NVDEC How to multihread decoding for better performance (lower latency)?

I have a C++ application that decodes and displays (via D3D) an h.264 encoded stream of 2048x2048x15fps video.

My top priority is low latency (minimal lag between image acquisition on camera -> encoding ->network transmission -> decoding -> image display on PC)

I have the application working with a ~280-320ms latency using ffmpeg parser+decoder (using CPU only, no GPU involved).

I am experimenting with the NVDEC, hoping to reduce the latency further. I have adapted your AppDecD3D into our application’s pipeline, and am successfully using the ffmpeg parser and the NVDEC decoder (via the NvDecoder class in the example)

However, the latency of our display has increased to ~380-450ms (with the exact same video stream, containing only I and P frames, no B frames).

I have set the bLowLatency flag in the NvDecoder constructor, and set the flag CUVID_PKT_ENDOFPICTURE in the call to NvDecoder::Decode(), and, I tried setting CUVIDPARSERPARAMS.ulMaxNumDecodeSurfaces from 1 to 3.
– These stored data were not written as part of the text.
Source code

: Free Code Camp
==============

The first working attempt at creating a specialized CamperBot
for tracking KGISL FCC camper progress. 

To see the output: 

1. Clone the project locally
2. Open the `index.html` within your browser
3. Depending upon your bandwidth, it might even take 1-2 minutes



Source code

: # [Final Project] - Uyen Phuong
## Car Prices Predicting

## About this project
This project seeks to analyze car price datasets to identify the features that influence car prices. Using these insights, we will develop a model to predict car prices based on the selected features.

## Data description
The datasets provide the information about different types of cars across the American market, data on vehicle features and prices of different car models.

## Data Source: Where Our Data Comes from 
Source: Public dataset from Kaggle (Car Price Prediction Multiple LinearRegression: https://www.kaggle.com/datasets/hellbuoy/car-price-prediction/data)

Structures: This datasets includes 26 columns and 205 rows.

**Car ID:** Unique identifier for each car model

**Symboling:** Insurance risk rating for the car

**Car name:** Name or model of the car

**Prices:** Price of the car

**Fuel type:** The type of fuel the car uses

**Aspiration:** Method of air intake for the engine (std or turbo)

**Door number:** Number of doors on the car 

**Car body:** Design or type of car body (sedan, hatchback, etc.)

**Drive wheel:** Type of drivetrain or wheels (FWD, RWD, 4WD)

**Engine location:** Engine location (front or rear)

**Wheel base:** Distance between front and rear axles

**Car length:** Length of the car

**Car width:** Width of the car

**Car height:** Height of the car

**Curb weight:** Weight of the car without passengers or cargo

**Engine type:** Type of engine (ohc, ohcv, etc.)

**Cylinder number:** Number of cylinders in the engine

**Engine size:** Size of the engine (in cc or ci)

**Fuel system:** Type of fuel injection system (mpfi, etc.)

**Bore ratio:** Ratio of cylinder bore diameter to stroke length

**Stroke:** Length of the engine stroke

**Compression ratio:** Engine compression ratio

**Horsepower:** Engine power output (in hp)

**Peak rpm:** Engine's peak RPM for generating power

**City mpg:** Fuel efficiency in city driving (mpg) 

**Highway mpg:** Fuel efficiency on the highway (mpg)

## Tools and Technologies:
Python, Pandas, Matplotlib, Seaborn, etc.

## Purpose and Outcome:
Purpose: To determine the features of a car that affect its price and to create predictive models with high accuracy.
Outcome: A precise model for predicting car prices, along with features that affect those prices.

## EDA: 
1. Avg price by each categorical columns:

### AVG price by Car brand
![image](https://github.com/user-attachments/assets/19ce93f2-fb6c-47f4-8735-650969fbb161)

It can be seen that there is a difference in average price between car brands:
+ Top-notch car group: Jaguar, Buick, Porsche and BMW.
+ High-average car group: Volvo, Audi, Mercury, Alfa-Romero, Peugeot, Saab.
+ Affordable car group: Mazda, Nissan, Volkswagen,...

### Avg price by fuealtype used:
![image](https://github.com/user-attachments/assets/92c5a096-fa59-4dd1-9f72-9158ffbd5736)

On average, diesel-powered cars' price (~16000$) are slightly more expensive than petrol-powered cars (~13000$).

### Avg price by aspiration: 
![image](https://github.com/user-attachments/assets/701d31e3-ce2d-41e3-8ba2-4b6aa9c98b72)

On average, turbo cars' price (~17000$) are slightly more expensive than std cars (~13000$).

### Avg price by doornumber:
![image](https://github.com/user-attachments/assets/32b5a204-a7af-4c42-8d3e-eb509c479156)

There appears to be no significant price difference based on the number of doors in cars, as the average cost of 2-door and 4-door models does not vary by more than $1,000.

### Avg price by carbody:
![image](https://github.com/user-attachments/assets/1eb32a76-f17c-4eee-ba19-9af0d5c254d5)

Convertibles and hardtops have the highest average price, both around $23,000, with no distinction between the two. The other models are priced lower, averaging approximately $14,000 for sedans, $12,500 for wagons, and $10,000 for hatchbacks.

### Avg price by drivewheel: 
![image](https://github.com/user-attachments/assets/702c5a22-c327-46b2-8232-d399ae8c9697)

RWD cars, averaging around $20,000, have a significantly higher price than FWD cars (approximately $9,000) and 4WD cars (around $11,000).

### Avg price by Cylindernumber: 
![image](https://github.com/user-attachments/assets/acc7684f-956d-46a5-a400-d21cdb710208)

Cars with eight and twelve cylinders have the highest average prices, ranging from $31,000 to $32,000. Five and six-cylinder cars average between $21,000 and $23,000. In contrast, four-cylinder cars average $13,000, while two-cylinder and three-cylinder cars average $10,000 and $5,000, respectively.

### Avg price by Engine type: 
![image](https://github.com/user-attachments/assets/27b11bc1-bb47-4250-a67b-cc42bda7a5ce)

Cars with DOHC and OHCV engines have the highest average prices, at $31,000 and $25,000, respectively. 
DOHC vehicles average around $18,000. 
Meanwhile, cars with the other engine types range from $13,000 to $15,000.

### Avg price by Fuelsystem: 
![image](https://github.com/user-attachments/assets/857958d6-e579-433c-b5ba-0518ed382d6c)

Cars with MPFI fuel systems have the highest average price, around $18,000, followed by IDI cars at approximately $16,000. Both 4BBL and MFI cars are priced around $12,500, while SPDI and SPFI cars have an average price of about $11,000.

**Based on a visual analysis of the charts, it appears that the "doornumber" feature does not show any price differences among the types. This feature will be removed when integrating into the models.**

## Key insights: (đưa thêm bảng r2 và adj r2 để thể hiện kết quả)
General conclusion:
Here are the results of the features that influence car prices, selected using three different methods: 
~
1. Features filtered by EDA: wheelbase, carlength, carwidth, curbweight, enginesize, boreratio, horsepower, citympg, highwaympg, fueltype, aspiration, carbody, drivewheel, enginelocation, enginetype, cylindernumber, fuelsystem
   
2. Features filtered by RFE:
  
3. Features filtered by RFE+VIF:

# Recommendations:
The NVDEC Programming Guide pdf has a section for ‘4.8 Writing an efficient application,’ which suggests separate threads be used for cuvidDecodePicture and cuvidMapVideoFrame. Yet, the NvDecoder class seems to make both HandlePicture*() callbacks on the same thread.

Could you please:

a) let me know if latency performance on par (or hopefully better than) ffmpeg CPU decode can be expected with additional work on a multithreaded pipeline?


b) Point me to some resources on how to implement the multithreaded approach described in the programming guide pdf. I have not found good information on how to call cuvidDecodePicture and cuvidMapVideoFrame from separate threads, and ensure that I am being thread safe, yet still achieving performance gains.

I’d be happy to supply example stream data, or give you any additional information that will help answer this. Time is somewhat of the essence on resolving this.

Thank you in advance,

test setup:
Win10, Cuda10.1, NVDEC SDK 9.1.23, Quadro P2000, VS2019

any thoughts? Thanks.

No, you can’t really expect any better latency. Just some empiric insight into the inner workings:

CUVID_PKT_ENDOFPICTURE can save you 1 frame of latency, as decoding may start before next frame is being received. (Otherwise, decoding will only start with 1 frame delay.)

bLowLatency only appears to disable driver side frame pacing, but otherwise it does not appear to have any effect at all.

Increasing CUVIDPARSERPARAMS.ulMaxNumDecodeSurfaces should match your sequence format, plus 3-4 surfaces extra. That’s just for throughput though, not for latency.

If you care about latency, what you want to do is to ignore the PictureDisplay callback alltogether, and just poll on cuvidGetDecodeStatus. That requires that you are absolutely sure that decode order matches render order!

Because that’s where a big part of the latency originates from. PictureDisplay only comes once the parser is certain that there can’t be any B-frames missing, which would be in display-order before, but in decode-order long after an already fully decoded frame. At that point, cuvidGetDecodeStatus has long indicated that the frame had been successfully decoded, and you may safely call cuvidMapVideoFrame already.

Unfortunately, the parser is a stupid black box, which you can’t hint to that your sequence format actually contains no B-frames whatsoever.

If you want to do the mapping in a different thread, beware that you are likely to shoot yourself in your foot.
If you do that, you must synchronize the call to cuvidMapVideoFrame on the next call to cuvidDecodePicture, with regard to CUVIDPICPARAMS.CurrPicIdx.

Once cuvidMapVideoFrame has completed, you are safe. It’s internally performing a copy from the decoding surface into a distinct output surface. So you can keep the frame safely mapped for a longer duration.

1 Like

Thank you for the detailed reply. I will try polling cuvidGetDecodeStatus in the next day or two and see what results I get. I may have follow up questions at that time.